**Work item**
What lines of the data below hold the string "sqrt"? Copy each one out.

◆ ◆ ◆

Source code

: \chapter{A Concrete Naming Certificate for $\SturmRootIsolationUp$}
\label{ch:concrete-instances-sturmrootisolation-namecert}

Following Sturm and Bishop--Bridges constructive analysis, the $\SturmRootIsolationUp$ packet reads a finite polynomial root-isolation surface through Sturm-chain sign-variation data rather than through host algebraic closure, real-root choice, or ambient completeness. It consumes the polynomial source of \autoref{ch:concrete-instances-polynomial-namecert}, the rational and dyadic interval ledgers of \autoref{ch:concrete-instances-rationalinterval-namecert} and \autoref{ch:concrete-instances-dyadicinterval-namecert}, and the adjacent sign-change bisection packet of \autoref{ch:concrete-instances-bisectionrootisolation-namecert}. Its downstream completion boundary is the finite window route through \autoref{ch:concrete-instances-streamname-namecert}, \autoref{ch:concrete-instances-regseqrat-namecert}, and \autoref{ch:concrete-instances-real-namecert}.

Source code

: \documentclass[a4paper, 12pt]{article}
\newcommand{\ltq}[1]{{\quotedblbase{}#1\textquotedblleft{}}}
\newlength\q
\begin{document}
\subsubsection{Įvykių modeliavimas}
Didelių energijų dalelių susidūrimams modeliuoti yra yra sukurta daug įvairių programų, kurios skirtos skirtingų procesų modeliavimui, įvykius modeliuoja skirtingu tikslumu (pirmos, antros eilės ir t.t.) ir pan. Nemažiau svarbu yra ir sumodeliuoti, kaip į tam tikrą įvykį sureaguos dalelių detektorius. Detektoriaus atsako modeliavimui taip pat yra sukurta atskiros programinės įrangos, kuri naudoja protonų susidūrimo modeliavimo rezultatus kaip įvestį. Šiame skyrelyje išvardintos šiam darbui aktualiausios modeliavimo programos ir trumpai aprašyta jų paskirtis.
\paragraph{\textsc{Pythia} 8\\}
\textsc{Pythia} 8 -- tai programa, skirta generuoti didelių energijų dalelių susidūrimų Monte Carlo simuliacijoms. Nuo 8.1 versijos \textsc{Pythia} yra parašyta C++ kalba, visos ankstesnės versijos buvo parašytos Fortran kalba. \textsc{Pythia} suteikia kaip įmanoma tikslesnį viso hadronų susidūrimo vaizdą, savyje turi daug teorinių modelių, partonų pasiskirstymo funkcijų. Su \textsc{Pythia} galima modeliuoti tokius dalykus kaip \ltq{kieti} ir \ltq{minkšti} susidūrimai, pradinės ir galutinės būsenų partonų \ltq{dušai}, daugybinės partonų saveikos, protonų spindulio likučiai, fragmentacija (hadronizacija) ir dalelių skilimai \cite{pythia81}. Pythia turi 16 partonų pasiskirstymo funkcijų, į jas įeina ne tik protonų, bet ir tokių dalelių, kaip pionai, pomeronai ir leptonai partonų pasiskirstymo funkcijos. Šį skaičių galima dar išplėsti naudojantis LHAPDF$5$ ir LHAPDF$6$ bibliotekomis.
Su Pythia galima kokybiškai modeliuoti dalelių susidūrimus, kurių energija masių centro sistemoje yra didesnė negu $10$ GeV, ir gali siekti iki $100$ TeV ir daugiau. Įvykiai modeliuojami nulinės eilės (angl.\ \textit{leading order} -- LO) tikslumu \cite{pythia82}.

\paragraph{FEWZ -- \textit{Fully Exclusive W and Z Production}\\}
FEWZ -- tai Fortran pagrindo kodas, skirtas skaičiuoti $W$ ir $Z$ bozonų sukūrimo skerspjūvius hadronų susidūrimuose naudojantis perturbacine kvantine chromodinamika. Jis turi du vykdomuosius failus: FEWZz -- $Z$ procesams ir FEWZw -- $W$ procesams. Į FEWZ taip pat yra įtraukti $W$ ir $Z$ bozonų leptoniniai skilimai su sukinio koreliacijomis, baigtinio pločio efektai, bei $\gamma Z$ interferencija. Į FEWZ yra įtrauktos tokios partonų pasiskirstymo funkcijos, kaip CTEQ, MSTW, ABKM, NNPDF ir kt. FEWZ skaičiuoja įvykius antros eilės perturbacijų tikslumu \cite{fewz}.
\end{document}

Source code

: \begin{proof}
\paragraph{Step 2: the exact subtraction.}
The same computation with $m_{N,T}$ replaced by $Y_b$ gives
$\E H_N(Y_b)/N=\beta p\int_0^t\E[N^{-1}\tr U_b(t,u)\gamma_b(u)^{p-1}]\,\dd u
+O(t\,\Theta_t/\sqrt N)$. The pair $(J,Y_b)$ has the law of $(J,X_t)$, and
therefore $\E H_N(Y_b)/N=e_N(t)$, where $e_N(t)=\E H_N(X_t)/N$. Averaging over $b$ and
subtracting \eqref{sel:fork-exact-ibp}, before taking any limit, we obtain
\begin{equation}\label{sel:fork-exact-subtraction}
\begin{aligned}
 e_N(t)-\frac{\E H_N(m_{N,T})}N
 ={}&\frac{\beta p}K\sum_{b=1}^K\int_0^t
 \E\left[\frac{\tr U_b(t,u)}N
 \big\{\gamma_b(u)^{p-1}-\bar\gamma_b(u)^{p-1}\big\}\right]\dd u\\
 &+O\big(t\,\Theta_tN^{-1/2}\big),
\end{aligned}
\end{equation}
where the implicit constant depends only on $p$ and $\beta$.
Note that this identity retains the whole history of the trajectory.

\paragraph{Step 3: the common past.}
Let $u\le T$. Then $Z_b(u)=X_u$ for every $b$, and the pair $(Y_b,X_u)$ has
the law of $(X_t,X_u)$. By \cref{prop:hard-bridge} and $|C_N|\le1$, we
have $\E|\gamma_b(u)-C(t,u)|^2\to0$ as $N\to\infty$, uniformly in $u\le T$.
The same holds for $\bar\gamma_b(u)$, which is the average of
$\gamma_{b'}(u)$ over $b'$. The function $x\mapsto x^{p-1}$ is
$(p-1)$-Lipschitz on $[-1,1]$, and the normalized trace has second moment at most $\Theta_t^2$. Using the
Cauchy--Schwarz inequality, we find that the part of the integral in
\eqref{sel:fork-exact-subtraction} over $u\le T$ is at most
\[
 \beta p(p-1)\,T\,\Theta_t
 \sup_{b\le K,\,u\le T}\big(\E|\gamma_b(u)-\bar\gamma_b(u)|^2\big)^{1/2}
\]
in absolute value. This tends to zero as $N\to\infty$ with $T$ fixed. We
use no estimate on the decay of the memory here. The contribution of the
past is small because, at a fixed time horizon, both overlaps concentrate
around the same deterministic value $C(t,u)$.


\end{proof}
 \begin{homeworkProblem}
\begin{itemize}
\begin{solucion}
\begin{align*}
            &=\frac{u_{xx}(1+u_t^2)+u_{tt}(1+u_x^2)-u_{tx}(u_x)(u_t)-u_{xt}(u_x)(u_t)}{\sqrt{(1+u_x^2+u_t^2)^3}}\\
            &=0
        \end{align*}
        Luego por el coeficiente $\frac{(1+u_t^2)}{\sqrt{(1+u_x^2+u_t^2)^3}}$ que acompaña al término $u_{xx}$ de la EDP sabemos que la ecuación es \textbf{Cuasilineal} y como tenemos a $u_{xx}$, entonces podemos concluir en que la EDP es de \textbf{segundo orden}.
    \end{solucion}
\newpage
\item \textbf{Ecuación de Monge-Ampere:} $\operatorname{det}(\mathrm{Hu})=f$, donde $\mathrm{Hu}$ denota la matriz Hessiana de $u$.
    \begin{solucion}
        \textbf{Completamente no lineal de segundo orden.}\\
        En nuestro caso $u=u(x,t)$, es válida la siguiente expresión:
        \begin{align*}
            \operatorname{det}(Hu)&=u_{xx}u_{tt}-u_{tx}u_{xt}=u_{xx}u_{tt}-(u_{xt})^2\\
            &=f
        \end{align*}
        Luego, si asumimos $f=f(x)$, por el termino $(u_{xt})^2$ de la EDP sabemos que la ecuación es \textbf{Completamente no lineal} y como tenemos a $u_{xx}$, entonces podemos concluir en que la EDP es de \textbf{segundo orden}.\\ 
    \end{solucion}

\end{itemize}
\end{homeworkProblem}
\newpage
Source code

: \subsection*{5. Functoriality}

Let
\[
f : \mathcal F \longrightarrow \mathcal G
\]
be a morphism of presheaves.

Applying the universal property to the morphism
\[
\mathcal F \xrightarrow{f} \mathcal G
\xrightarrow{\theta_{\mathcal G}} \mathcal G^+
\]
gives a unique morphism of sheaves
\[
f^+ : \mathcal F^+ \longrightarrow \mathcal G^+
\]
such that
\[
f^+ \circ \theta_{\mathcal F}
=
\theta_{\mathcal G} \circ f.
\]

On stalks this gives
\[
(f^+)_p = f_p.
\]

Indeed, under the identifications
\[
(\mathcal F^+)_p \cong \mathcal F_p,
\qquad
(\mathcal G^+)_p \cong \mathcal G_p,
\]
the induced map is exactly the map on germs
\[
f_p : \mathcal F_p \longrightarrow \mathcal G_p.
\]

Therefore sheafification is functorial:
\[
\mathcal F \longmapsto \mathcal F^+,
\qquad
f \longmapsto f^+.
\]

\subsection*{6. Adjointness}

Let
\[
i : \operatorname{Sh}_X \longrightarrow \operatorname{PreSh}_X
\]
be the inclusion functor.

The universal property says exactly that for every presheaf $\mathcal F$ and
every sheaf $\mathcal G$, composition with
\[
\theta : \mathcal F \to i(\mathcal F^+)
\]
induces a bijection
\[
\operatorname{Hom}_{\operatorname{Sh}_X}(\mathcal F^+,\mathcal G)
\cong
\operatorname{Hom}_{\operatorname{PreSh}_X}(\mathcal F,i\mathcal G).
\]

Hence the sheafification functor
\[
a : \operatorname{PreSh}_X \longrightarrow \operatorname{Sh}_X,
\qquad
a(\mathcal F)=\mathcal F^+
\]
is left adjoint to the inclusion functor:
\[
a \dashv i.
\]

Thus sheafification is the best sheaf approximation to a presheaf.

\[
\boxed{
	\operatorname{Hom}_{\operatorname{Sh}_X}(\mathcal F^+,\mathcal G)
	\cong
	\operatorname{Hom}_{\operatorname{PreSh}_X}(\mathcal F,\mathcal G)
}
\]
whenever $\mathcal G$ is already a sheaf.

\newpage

◆ ◆ ◆

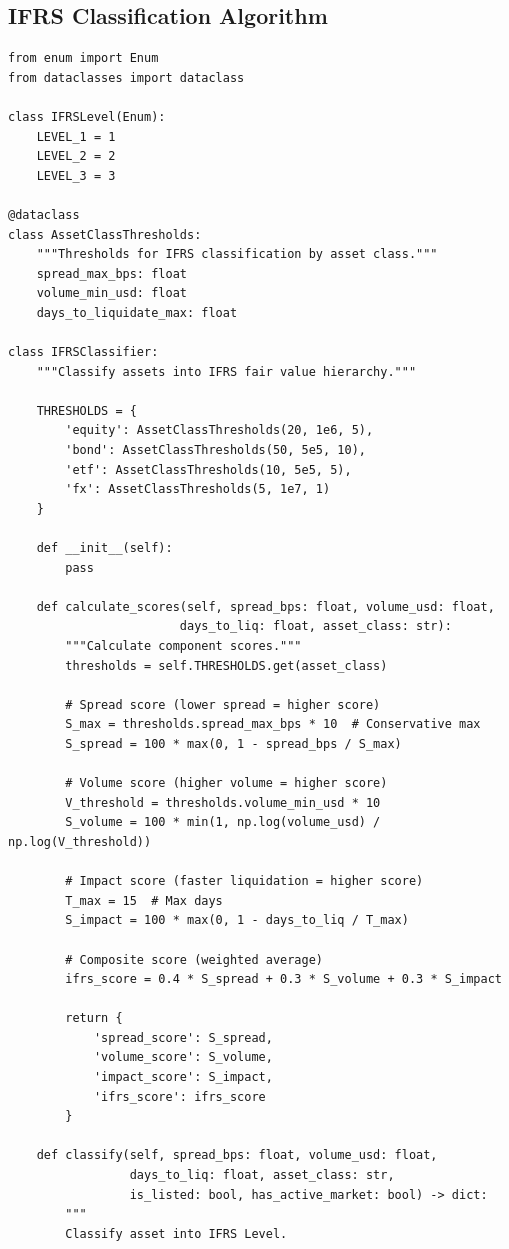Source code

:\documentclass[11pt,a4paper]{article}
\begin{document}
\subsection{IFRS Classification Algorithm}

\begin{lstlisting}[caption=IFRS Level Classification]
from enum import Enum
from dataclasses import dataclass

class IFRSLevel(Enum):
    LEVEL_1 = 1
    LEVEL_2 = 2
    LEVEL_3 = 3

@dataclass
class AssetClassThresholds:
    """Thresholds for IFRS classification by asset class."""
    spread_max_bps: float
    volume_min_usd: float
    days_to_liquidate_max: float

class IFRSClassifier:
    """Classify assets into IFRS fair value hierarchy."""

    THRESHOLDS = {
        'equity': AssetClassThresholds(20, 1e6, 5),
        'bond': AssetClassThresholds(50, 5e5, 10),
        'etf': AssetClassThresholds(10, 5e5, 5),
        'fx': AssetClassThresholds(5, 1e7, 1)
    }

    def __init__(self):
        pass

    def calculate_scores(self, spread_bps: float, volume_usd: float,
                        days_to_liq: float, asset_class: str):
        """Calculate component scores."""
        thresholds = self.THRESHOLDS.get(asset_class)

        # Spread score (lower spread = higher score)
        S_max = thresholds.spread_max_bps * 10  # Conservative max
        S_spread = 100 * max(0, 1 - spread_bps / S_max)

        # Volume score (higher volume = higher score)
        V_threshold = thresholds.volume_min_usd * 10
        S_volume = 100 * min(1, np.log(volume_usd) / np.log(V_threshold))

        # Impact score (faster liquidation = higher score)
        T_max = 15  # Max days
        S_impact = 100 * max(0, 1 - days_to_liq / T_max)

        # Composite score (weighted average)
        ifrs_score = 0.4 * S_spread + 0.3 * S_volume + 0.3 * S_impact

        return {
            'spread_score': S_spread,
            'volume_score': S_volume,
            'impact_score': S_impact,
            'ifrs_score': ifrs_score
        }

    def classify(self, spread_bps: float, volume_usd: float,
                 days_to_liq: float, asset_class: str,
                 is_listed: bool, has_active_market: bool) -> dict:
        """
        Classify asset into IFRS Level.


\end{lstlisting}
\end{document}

◆ ◆ ◆

**Solution**
+O(t\,\Theta_t/\sqrt N)$. The pair $(J,Y_b)$ has the law of $(J,X_t)$, and
            &=\frac{u_{xx}(1+u_t^2)+u_{tt}(1+u_x^2)-u_{tx}(u_x)(u_t)-u_{xt}(u_x)(u_t)}{\sqrt{(1+u_x^2+u_t^2)^3}}\\
        Luego por el coeficiente $\frac{(1+u_t^2)}{\sqrt{(1+u_x^2+u_t^2)^3}}$ que acompaña al término $u_{xx}$ de la EDP sabemos que la ecuación es \textbf{Cuasilineal} y como tenemos a $u_{xx}$, entonces podemos concluir en que la EDP es de \textbf{segundo orden}.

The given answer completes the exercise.